VIC 59 VIC 40
Sco
☀6.4mag
Ø 9.0'
Drawing Bertrand Laville

Nicolas-Louis de Lacaille discovered NGC 6242 = Lac I-10 = D 520 = h3654 in 1751-1752 with a 1/2" telescope at 8x, during his expedition to the Cape of Good Hope. He simply noted an "elongated faint oval spot." James Dunlop observed the cluster on 13 May 1826 with his 9-inch f/12 reflector and recorded "a cluster or group of small stars, about 4' diameter, with branches extending S.p. and N.f., with considerable compression of the stars towards the centre of the group. This answers to the place of 155 Scorpii, but there is no nebula." He made 3 observations and his position is 4'-5' west of center of the cluster.

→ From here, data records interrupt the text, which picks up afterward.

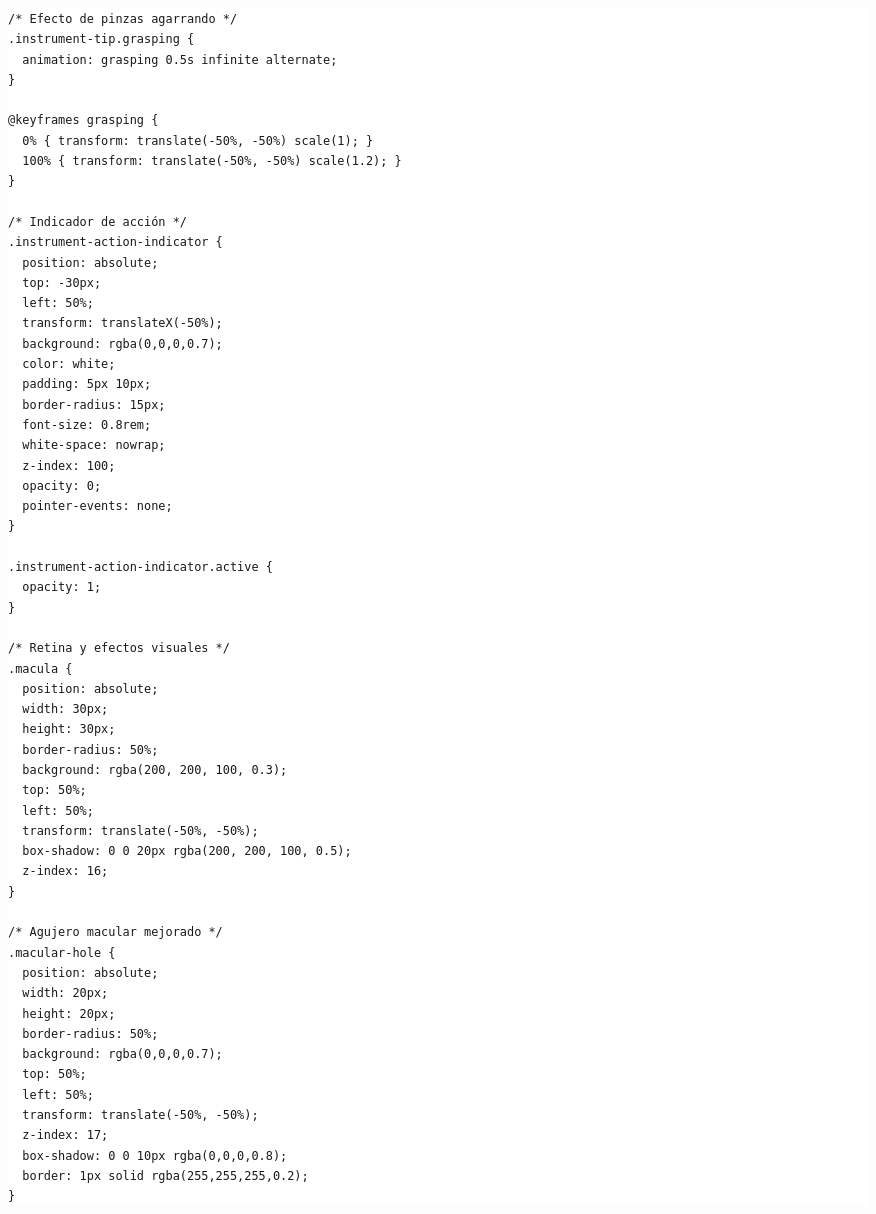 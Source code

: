     /* Efecto de pinzas agarrando */
    .instrument-tip.grasping {
      animation: grasping 0.5s infinite alternate;
    }
    
    @keyframes grasping {
      0% { transform: translate(-50%, -50%) scale(1); }
      100% { transform: translate(-50%, -50%) scale(1.2); }
    }
    
    /* Indicador de acción */
    .instrument-action-indicator {
      position: absolute;
      top: -30px;
      left: 50%;
      transform: translateX(-50%);
      background: rgba(0,0,0,0.7);
      color: white;
      padding: 5px 10px;
      border-radius: 15px;
      font-size: 0.8rem;
      white-space: nowrap;
      z-index: 100;
      opacity: 0;
      pointer-events: none;
    }
    
    .instrument-action-indicator.active {
      opacity: 1;
    }
    
    /* Retina y efectos visuales */
    .macula {
      position: absolute;
      width: 30px;
      height: 30px;
      border-radius: 50%;
      background: rgba(200, 200, 100, 0.3);
      top: 50%;
      left: 50%;
      transform: translate(-50%, -50%);
      box-shadow: 0 0 20px rgba(200, 200, 100, 0.5);
      z-index: 16;
    }
    
    /* Agujero macular mejorado */
    .macular-hole {
      position: absolute;
      width: 20px;
      height: 20px;
      border-radius: 50%;
      background: rgba(0,0,0,0.7);
      top: 50%;
      left: 50%;
      transform: translate(-50%, -50%);
      z-index: 17;
      box-shadow: 0 0 10px rgba(0,0,0,0.8);
      border: 1px solid rgba(255,255,255,0.2);
    }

John Herschel first observed the cluster from the CGH on 5 June 1834 and logged "a p rich brilliant cluster of stars 10...12th mag, with one 7-8th mag near middle." Later in month (28 Jun) he recorded "cluster VI class, B, L, rich, discrete, 12', irregular figure, vlbM, fine object; place of a red star 9th mag, rest 11th mag, white." The next night he logged it as "a fine large rich cluster, class VII, stars 9..12th mag, fills field, place of a red star 8-9th mag in centre."

200/250mm - 8" (6/27/81): two dozen stars mag 8-11, fairly rich, compact, nice at low power. Faint stars are visible with averted vision.

400/500mm - 17.5" (7/16/93): ~100 stars in a 10' region at 220x, rich in faint stars. Includes red mag 7.3 SAO 101654 in the SE corner of cluster and 8 brighter mag 10-11 stars. Includes several curving arcs of stars with a few dozen mag 13 stars and a rich background carpet of mag 14.5-15.5 stars.